第28話逆恨みじゃん

 





 ダンジョンに入る前の事だった。

 俺は突然ある連中に囲まれてしまう。


「影山ぁ、話しがある。ちょっとツラ貸せよ」

「お前等が、俺に?」


 突如剣呑な雰囲気で絡んできたのは、意外にも九頭原ではなくE組の男子生徒だった。なので少し動揺してしまう。

 1、2……全部で十人か。多くね?

 俺は囚人のような扱いを受けながら、ダンジョン一階層に連れて来られた。


「お前さ、最近調子乗ってね?」

「は?」


 言っている意味が分からなくてつい声が漏れてしまった。

 俺の何が調子に乗ってるんだ?

 今までこいつ等とは一切関わりがなかった筈だ。因縁をつけられる覚えは全くない。

 男子生徒を代表して話してくるのは確か野球部の遠藤 隆司だ。坊主頭が印象だったけど、今は少し伸びている。


「影山、女子と仲良いよな」

「仲……いいのか?」


 普通に会話してるだけだが。


「佐倉や委員長だけじゃなくてよ、黒沢達にまで色目使ってるじゃねえか」

「そ、それだけじゃないぞ!こいつ、A組の西園寺さんとも楽しげに話してた!俺見たんだかんな!」

「待て、訳がわからん。勝手に盛り上がるな」

『ヒハハ、そういう訳か』


 困惑しているとベルゼブブが愉しげに嗤う。何でスキルであるお前の方が理解が早いんだよ。

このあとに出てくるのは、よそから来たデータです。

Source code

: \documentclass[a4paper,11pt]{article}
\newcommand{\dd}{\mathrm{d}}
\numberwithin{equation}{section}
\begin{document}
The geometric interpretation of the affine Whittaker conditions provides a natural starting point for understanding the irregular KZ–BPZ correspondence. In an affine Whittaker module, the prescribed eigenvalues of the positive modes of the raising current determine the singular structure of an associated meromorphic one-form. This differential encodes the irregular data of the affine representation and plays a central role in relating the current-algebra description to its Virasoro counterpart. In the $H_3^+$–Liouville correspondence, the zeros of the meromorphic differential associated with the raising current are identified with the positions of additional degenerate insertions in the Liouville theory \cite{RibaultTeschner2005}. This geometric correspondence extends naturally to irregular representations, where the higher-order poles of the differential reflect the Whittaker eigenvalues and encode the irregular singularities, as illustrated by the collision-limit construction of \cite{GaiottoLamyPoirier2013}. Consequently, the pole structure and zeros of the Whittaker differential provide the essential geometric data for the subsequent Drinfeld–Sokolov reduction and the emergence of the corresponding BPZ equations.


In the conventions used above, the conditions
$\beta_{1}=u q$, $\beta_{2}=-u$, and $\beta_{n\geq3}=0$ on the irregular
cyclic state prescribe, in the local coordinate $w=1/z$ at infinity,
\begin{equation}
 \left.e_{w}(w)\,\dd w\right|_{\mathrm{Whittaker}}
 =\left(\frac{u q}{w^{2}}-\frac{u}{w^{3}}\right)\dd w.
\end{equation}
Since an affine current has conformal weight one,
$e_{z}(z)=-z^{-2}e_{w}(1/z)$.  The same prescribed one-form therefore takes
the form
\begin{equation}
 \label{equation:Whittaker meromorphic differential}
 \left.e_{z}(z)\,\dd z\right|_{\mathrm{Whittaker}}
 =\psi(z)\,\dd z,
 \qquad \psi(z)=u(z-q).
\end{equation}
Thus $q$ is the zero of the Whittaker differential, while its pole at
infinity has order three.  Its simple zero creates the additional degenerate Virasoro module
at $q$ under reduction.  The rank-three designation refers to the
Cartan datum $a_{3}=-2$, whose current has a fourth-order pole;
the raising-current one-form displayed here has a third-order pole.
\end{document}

 おいベルゼブブ、俺は佐倉や黒沢達に色目を使っていたか?


『いや、全く』


 じゃあこいつ等は何でこんなに怒ってんだ。教えてくれ。


『単なる嫉妬だろ。自分達は素っ気なくされてンのに、アキラが女とイチャイチャしてたからムカついてンのさ』


 俺はイチャついてないぞ。


『この餓鬼共にとってはそう見えンだろ』


 マジか……逆恨みじゃん。


「影山の癖に生意気」

「ゴミスキルの分際でよぉ!」

「何で女子はお前とだけ話すんだよ」

「そりゃ、お前等のようにエロい目で見てないからだろ」


 本心を伝えると、男子生徒の大半はギクッと肩を揺らす。その反応をするって事は心当たりがあるんじゃないか。


「そ、それは九頭原のことだろ!?」

「あいつは露骨なだけで、お前等も大して代わんねーよ。これは俺の考えじゃなくて、実際に女子達が言ってたことだぞ」

「うぐっ……」

「気持ちは分かるけどよ、まずはエロい事とかの打算抜きで接してやれって」

「う、うるせー!役立たずのゴミスキルがイキがってんじゃねーよ!!」


 丁寧にアドバイスしたつもりなのに、何故か遠藤は逆ギレしてしまった。他の男子も睨め付けるような眼差しを向けてくる。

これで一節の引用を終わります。